• ACTION ITEM
Retype each line of the material exactly, please, skipping any picture in it.

• RECORDS FOR PROCESSING
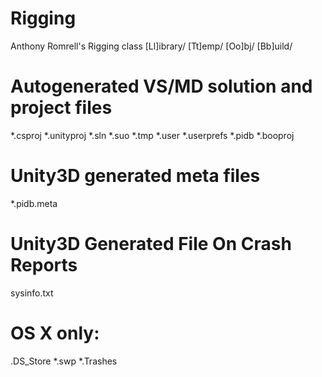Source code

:# Rigging
Anthony Romrell's Rigging class
[Ll]ibrary/
[Tt]emp/
[Oo]bj/
[Bb]uild/

# Autogenerated VS/MD solution and project files
*.csproj
*.unityproj
*.sln
*.suo
*.tmp
*.user
*.userprefs
*.pidb
*.booproj

# Unity3D generated meta files
*.pidb.meta

# Unity3D Generated File On Crash Reports
sysinfo.txt

# OS X only:
.DS_Store
*.swp
*.Trashes
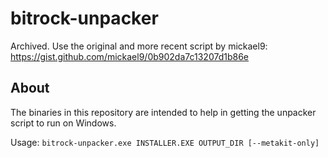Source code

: # bitrock-unpacker

Archived. Use the original and more recent script by mickael9: https://gist.github.com/mickael9/0b902da7c13207d1b86e

## About

The binaries in this repository are intended to help in getting the unpacker script to run on Windows.

Usage: `bitrock-unpacker.exe INSTALLER.EXE OUTPUT_DIR [--metakit-only]`
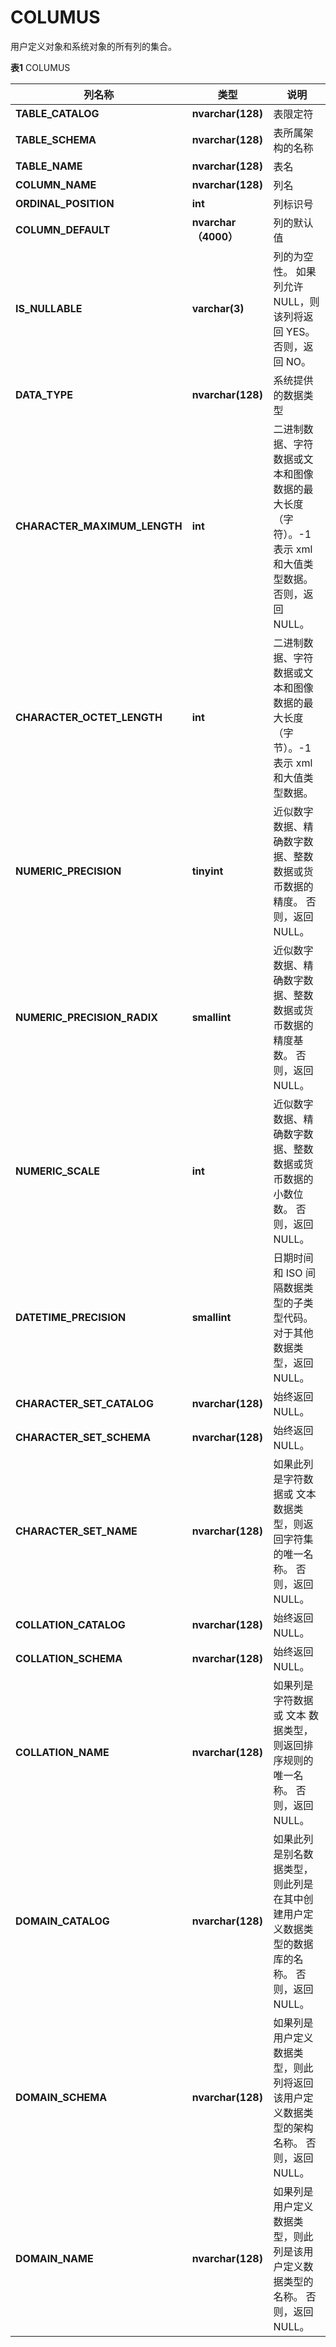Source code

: # COLUMUS

用户定义对象和系统对象的所有列的集合。

**表1** COLUMUS

<table aria-label="表1" class="table table-sm margin-top-none">
    <thead>
        <tr>
            <th>列名称</th>
            <th>类型</th>
            <th>说明</th>
        </tr>
    </thead>
    <tbody>
        <tr>
            <td><strong>TABLE_CATALOG</strong></td>
            <td><strong>nvarchar(128)</strong></td>
            <td>表限定符</td>
        </tr>
        <tr>
            <td><strong>TABLE_SCHEMA</strong></td>
            <td><strong>nvarchar(128)</strong></td>
            <td>表所属架构的名称</td>
        </tr>
        <tr>
            <td><strong>TABLE_NAME</strong></td>
            <td><strong>nvarchar(128)</strong></td>
            <td>表名</td>
        </tr>
        <tr>
            <td><strong>COLUMN_NAME</strong></td>
            <td><strong>nvarchar(128)</strong></td>
            <td>列名</td>
        </tr>
        <tr>
            <td><strong>ORDINAL_POSITION</strong></td>
            <td><strong>int</strong></td>
            <td>列标识号</td>
        </tr>
        <tr>
            <td><strong>COLUMN_DEFAULT</strong></td>
            <td><strong>nvarchar（4000）</strong></td>
            <td>列的默认值</td>
        </tr>
        <tr>
            <td><strong>IS_NULLABLE</strong></td>
            <td><strong>varchar(3)</strong></td>
            <td>列的为空性。 如果列允许 NULL，则该列将返回 YES。 否则，返回 NO。</td>
        </tr>
        <tr>
            <td><strong>DATA_TYPE</strong></td>
            <td><strong>nvarchar(128)</strong></td>
            <td>系统提供的数据类型</td>
        </tr>
        <tr>
            <td><strong>CHARACTER_MAXIMUM_LENGTH</strong></td>
            <td><strong>int</strong></td>
            <td>二进制数据、字符数据或文本和图像数据的最大长度（字符）。-1 表示 xml 和大值类型数据。 否则，返回 NULL。 </td>
        </tr>
        <tr>
            <td><strong>CHARACTER_OCTET_LENGTH</strong></td>
            <td><strong>int</strong></td>
            <td>二进制数据、字符数据或文本和图像数据的最大长度（字节）。-1 表示 xml 和大值类型数据。</td>
        </tr>
        <tr>
            <td><strong>NUMERIC_PRECISION</strong></td>
            <td><strong>tinyint</strong></td>
            <td>近似数字数据、精确数字数据、整数数据或货币数据的精度。 否则，返回 NULL。</td>
        </tr>
        <tr>
            <td><strong>NUMERIC_PRECISION_RADIX</strong></td>
            <td><strong>smallint</strong></td>
            <td>近似数字数据、精确数字数据、整数数据或货币数据的精度基数。 否则，返回 NULL。</td>
        </tr>
        <tr>
            <td><strong>NUMERIC_SCALE</strong></td>
            <td><strong>int</strong></td>
            <td>近似数字数据、精确数字数据、整数数据或货币数据的小数位数。 否则，返回 NULL。</td>
        </tr>
        <tr>
            <td><strong>DATETIME_PRECISION</strong></td>
            <td><strong>smallint</strong></td>
            <td>日期时间和 ISO 间隔数据类型的子类型代码。 对于其他数据类型，返回 NULL。</td>
        </tr>
        <tr>
            <td><strong>CHARACTER_SET_CATALOG</strong></td>
            <td><strong>nvarchar(128)</strong></td>
            <td>始终返回 NULL。</td>
        </tr>
        <tr>
            <td><strong>CHARACTER_SET_SCHEMA</strong></td>
            <td><strong>nvarchar(128)</strong></td>
            <td>始终返回 NULL。</td>
        </tr>
        <tr>
            <td><strong>CHARACTER_SET_NAME</strong></td>
            <td><strong>nvarchar(128)</strong></td>
            <td>如果此列是字符数据或 文本 数据类型，则返回字符集的唯一名称。 否则，返回 NULL。</td>
        </tr>
        <tr>
            <td><strong>COLLATION_CATALOG</strong></td>
            <td><strong>nvarchar(128)</strong></td>
            <td>始终返回 NULL。</td>
        </tr>
        <tr>
            <td><strong>COLLATION_SCHEMA</strong></td>
            <td><strong>nvarchar(128)</strong></td>
            <td>始终返回 NULL。</td>
        </tr>
        <tr>
            <td><strong>COLLATION_NAME</strong></td>
            <td><strong>nvarchar(128)</strong></td>
            <td>如果列是字符数据或 文本 数据类型，则返回排序规则的唯一名称。 否则，返回 NULL。</td>
        </tr>
        <tr>
            <td><strong>DOMAIN_CATALOG</strong></td>
            <td><strong>nvarchar(128)</strong></td>
            <td>如果此列是别名数据类型，则此列是在其中创建用户定义数据类型的数据库的名称。 否则，返回 NULL。</td>
        </tr>
        <tr>
            <td><strong>DOMAIN_SCHEMA</strong></td>
            <td><strong>nvarchar(128)</strong></td>
            <td>如果列是用户定义数据类型，则此列将返回该用户定义数据类型的架构名称。 否则，返回 NULL。</td>
        </tr>
        <tr>
            <td><strong>DOMAIN_NAME</strong></td>
            <td><strong>nvarchar(128)</strong></td>
            <td>如果列是用户定义数据类型，则此列是该用户定义数据类型的名称。 否则，返回 NULL。</td>
        </tr>
    </tbody>
</table>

• RESULT FOR THIS EXERCISE
Source code

:# Rigging
Anthony Romrell's Rigging class
[Ll]ibrary/
[Tt]emp/
[Oo]bj/
[Bb]uild/

# Autogenerated VS/MD solution and project files
*.csproj
*.unityproj
*.sln
*.suo
*.tmp
*.user
*.userprefs
*.pidb
*.booproj

# Unity3D generated meta files
*.pidb.meta

# Unity3D Generated File On Crash Reports
sysinfo.txt

# OS X only:
.DS_Store
*.swp
*.Trashes
Source code

: # bitrock-unpacker

Archived. Use the original and more recent script by mickael9: https://gist.github.com/mickael9/0b902da7c13207d1b86e

## About

The binaries in this repository are intended to help in getting the unpacker script to run on Windows.

Usage: `bitrock-unpacker.exe INSTALLER.EXE OUTPUT_DIR [--metakit-only]`
Source code

: # COLUMUS

用户定义对象和系统对象的所有列的集合。

**表1** COLUMUS

<table aria-label="表1" class="table table-sm margin-top-none">
    <thead>
        <tr>
            <th>列名称</th>
            <th>类型</th>
            <th>说明</th>
        </tr>
    </thead>
    <tbody>
        <tr>
            <td><strong>TABLE_CATALOG</strong></td>
            <td><strong>nvarchar(128)</strong></td>
            <td>表限定符</td>
        </tr>
        <tr>
            <td><strong>TABLE_SCHEMA</strong></td>
            <td><strong>nvarchar(128)</strong></td>
            <td>表所属架构的名称</td>
        </tr>
        <tr>
            <td><strong>TABLE_NAME</strong></td>
            <td><strong>nvarchar(128)</strong></td>
            <td>表名</td>
        </tr>
        <tr>
            <td><strong>COLUMN_NAME</strong></td>
            <td><strong>nvarchar(128)</strong></td>
            <td>列名</td>
        </tr>
        <tr>
            <td><strong>ORDINAL_POSITION</strong></td>
            <td><strong>int</strong></td>
            <td>列标识号</td>
        </tr>
        <tr>
            <td><strong>COLUMN_DEFAULT</strong></td>
            <td><strong>nvarchar（4000）</strong></td>
            <td>列的默认值</td>
        </tr>
        <tr>
            <td><strong>IS_NULLABLE</strong></td>
            <td><strong>varchar(3)</strong></td>
            <td>列的为空性。 如果列允许 NULL，则该列将返回 YES。 否则，返回 NO。</td>
        </tr>
        <tr>
            <td><strong>DATA_TYPE</strong></td>
            <td><strong>nvarchar(128)</strong></td>
            <td>系统提供的数据类型</td>
        </tr>
        <tr>
            <td><strong>CHARACTER_MAXIMUM_LENGTH</strong></td>
            <td><strong>int</strong></td>
            <td>二进制数据、字符数据或文本和图像数据的最大长度（字符）。-1 表示 xml 和大值类型数据。 否则，返回 NULL。 </td>
        </tr>
        <tr>
            <td><strong>CHARACTER_OCTET_LENGTH</strong></td>
            <td><strong>int</strong></td>
            <td>二进制数据、字符数据或文本和图像数据的最大长度（字节）。-1 表示 xml 和大值类型数据。</td>
        </tr>
        <tr>
            <td><strong>NUMERIC_PRECISION</strong></td>
            <td><strong>tinyint</strong></td>
            <td>近似数字数据、精确数字数据、整数数据或货币数据的精度。 否则，返回 NULL。</td>
        </tr>
        <tr>
            <td><strong>NUMERIC_PRECISION_RADIX</strong></td>
            <td><strong>smallint</strong></td>
            <td>近似数字数据、精确数字数据、整数数据或货币数据的精度基数。 否则，返回 NULL。</td>
        </tr>
        <tr>
            <td><strong>NUMERIC_SCALE</strong></td>
            <td><strong>int</strong></td>
            <td>近似数字数据、精确数字数据、整数数据或货币数据的小数位数。 否则，返回 NULL。</td>
        </tr>
        <tr>
            <td><strong>DATETIME_PRECISION</strong></td>
            <td><strong>smallint</strong></td>
            <td>日期时间和 ISO 间隔数据类型的子类型代码。 对于其他数据类型，返回 NULL。</td>
        </tr>
        <tr>
            <td><strong>CHARACTER_SET_CATALOG</strong></td>
            <td><strong>nvarchar(128)</strong></td>
            <td>始终返回 NULL。</td>
        </tr>
        <tr>
            <td><strong>CHARACTER_SET_SCHEMA</strong></td>
            <td><strong>nvarchar(128)</strong></td>
            <td>始终返回 NULL。</td>
        </tr>
        <tr>
            <td><strong>CHARACTER_SET_NAME</strong></td>
            <td><strong>nvarchar(128)</strong></td>
            <td>如果此列是字符数据或 文本 数据类型，则返回字符集的唯一名称。 否则，返回 NULL。</td>
        </tr>
        <tr>
            <td><strong>COLLATION_CATALOG</strong></td>
            <td><strong>nvarchar(128)</strong></td>
            <td>始终返回 NULL。</td>
        </tr>
        <tr>
            <td><strong>COLLATION_SCHEMA</strong></td>
            <td><strong>nvarchar(128)</strong></td>
            <td>始终返回 NULL。</td>
        </tr>
        <tr>
            <td><strong>COLLATION_NAME</strong></td>
            <td><strong>nvarchar(128)</strong></td>
            <td>如果列是字符数据或 文本 数据类型，则返回排序规则的唯一名称。 否则，返回 NULL。</td>
        </tr>
        <tr>
            <td><strong>DOMAIN_CATALOG</strong></td>
            <td><strong>nvarchar(128)</strong></td>
            <td>如果此列是别名数据类型，则此列是在其中创建用户定义数据类型的数据库的名称。 否则，返回 NULL。</td>
        </tr>
        <tr>
            <td><strong>DOMAIN_SCHEMA</strong></td>
            <td><strong>nvarchar(128)</strong></td>
            <td>如果列是用户定义数据类型，则此列将返回该用户定义数据类型的架构名称。 否则，返回 NULL。</td>
        </tr>
        <tr>
            <td><strong>DOMAIN_NAME</strong></td>
            <td><strong>nvarchar(128)</strong></td>
            <td>如果列是用户定义数据类型，则此列是该用户定义数据类型的名称。 否则，返回 NULL。</td>
        </tr>
    </tbody>
</table>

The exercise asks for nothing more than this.